Table 1. Membrane attachment motifs of PfCDPK1 and mutants.
The membrane attachment motifs of PfCDPK1 and mutant proteins are in bold face. Phosphorylatable amino acids within the basic cluster are underlined.
To test whether the mutations had the assumed effect on myristoylation, the coupled in vitro transcription/translation reactions were carried out in the presence of [3H]-myristate under the conditions given in Experimental procedures. As expected the products of the cDNA coding for wild-type PfCDPK1 and the Δ10-20 mutant, which contain the Gly residue at position 2, were myristoylated (Fig. 2B, lanes 1 and 3). In contrast, no myristoylation occurred on those gene products, where Gly2 had been replaced (VG2 and DM) (Fig. 2B, lanes 2 and 4). The product with the reduced molecular mass, which appeared upon [35S]-methionine labelling in all four reactions, was not myristoylated, indicating that its N-terminus is missing. N-myristoylation of other products appeared in all reactions including the reticulocyte lysate control (Fig. 2B, lane 5). Thus, these signals result from N-myristoylation of endogenous reticulocyte lysate proteins.

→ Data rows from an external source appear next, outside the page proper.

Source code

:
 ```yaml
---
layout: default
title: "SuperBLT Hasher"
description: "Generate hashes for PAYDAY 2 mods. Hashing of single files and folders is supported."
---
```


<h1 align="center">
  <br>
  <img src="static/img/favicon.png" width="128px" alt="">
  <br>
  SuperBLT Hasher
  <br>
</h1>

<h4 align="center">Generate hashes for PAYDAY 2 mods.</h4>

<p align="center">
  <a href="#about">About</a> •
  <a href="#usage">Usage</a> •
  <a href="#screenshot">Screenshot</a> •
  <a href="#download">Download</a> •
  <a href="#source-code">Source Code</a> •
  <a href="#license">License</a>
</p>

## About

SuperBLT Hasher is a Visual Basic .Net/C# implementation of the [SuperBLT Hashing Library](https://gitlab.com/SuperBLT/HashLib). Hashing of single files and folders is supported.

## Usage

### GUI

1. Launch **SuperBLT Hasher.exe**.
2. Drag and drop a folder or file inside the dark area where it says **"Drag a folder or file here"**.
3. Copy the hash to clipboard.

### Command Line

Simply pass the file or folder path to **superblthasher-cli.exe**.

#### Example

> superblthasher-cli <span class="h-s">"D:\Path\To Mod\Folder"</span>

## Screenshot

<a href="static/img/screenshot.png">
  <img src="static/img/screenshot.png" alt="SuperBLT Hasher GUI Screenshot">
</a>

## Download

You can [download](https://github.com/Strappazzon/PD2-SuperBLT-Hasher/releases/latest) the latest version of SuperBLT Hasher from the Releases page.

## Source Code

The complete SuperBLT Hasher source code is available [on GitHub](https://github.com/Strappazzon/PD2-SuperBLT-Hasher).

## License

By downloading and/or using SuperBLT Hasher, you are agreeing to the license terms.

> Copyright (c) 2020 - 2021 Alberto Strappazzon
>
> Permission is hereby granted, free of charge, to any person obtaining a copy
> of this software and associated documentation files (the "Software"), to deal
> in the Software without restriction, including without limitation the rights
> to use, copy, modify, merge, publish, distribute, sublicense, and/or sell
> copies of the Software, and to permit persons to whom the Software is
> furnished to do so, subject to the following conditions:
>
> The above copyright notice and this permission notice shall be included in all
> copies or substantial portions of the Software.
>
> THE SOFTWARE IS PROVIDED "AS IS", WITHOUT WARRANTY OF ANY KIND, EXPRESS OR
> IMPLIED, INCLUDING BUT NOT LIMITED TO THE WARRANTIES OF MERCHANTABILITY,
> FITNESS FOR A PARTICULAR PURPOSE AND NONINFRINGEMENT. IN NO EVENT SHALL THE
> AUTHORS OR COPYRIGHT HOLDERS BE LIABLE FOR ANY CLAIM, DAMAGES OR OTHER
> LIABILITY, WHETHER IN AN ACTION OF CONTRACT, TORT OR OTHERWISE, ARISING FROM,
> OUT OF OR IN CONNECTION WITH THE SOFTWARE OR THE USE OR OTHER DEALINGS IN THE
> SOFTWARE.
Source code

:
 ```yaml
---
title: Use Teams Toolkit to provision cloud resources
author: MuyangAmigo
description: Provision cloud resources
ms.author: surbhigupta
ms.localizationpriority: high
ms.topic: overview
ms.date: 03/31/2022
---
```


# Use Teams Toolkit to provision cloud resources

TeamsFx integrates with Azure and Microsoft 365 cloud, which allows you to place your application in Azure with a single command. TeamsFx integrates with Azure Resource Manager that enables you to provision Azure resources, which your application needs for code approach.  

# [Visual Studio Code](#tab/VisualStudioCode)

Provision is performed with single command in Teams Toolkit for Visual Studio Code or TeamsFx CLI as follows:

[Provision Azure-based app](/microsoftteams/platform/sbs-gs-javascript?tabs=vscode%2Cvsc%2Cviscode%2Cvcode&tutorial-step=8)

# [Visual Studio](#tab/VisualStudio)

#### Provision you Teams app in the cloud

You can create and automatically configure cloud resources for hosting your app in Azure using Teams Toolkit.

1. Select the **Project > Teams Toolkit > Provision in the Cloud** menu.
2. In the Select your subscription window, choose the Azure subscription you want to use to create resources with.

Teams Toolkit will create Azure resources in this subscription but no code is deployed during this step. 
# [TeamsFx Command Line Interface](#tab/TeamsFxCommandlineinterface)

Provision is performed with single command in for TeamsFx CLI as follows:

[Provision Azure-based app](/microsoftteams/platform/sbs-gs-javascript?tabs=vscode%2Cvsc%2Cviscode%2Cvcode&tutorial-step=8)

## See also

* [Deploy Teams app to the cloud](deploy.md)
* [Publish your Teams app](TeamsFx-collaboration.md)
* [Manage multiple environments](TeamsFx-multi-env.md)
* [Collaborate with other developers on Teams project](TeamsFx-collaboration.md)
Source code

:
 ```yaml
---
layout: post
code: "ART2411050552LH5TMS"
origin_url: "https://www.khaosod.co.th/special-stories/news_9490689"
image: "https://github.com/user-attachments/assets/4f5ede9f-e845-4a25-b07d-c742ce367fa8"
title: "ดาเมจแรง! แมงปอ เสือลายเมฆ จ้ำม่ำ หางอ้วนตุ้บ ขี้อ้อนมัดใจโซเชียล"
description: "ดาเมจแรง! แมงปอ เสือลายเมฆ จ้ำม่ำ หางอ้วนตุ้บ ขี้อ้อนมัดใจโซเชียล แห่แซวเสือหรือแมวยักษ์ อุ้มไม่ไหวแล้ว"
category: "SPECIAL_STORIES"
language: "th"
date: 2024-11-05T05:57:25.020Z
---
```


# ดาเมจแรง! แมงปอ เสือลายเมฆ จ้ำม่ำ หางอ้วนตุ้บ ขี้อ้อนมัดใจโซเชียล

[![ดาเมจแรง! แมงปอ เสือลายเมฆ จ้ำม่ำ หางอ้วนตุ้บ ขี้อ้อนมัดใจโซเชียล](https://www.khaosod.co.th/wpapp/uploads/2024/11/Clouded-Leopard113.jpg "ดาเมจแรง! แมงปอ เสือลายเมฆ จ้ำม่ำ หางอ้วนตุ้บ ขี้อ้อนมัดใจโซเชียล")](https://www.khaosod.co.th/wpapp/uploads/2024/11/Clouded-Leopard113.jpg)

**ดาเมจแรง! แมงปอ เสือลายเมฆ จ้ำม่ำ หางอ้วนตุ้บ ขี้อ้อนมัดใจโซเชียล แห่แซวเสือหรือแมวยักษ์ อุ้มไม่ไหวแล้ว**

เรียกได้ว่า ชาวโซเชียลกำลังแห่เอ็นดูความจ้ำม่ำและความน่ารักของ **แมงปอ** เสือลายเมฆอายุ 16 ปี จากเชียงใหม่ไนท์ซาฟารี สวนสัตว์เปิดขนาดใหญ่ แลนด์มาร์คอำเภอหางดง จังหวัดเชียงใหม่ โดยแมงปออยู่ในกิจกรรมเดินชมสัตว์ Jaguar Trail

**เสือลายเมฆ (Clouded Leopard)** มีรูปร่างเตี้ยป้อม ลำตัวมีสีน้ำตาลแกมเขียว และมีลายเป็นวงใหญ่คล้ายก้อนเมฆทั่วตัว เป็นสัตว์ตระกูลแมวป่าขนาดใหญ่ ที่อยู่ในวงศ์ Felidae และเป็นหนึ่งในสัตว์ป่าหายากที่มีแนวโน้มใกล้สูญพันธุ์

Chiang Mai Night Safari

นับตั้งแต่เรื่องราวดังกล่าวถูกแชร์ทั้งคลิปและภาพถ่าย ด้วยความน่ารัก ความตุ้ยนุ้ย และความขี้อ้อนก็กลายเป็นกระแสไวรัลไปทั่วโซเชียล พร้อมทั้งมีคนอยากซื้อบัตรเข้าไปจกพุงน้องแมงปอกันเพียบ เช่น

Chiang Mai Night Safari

Acylation and the basic motif contribute to the membrane attachment of PfCDPK1
In general, N-myristoylation plus either palmitoylation or a polybasic cluster of amino acids is sufficient to fully anchor a peptide or protein to a cellular membrane. PfCDPK1, however, possesses all three motifs. Palmitoylation of cysteine residues does not occur in a coupled in vitro transcription/translation reaction probably due to the absence of palmitoyl acyltransferases in the haemolysate (Busconi et al., 1997). This observation was confirmed for the conditions applied in our experiments (data not shown). Therefore, coupled in vitro transcription/translation enables membrane binding to be studied in the absence of palmitoylation and allows to address the question whether both the myristate moiety and the basic motif confer membrane attachment to PfCDPK1 and if so to dissect their individual contribution.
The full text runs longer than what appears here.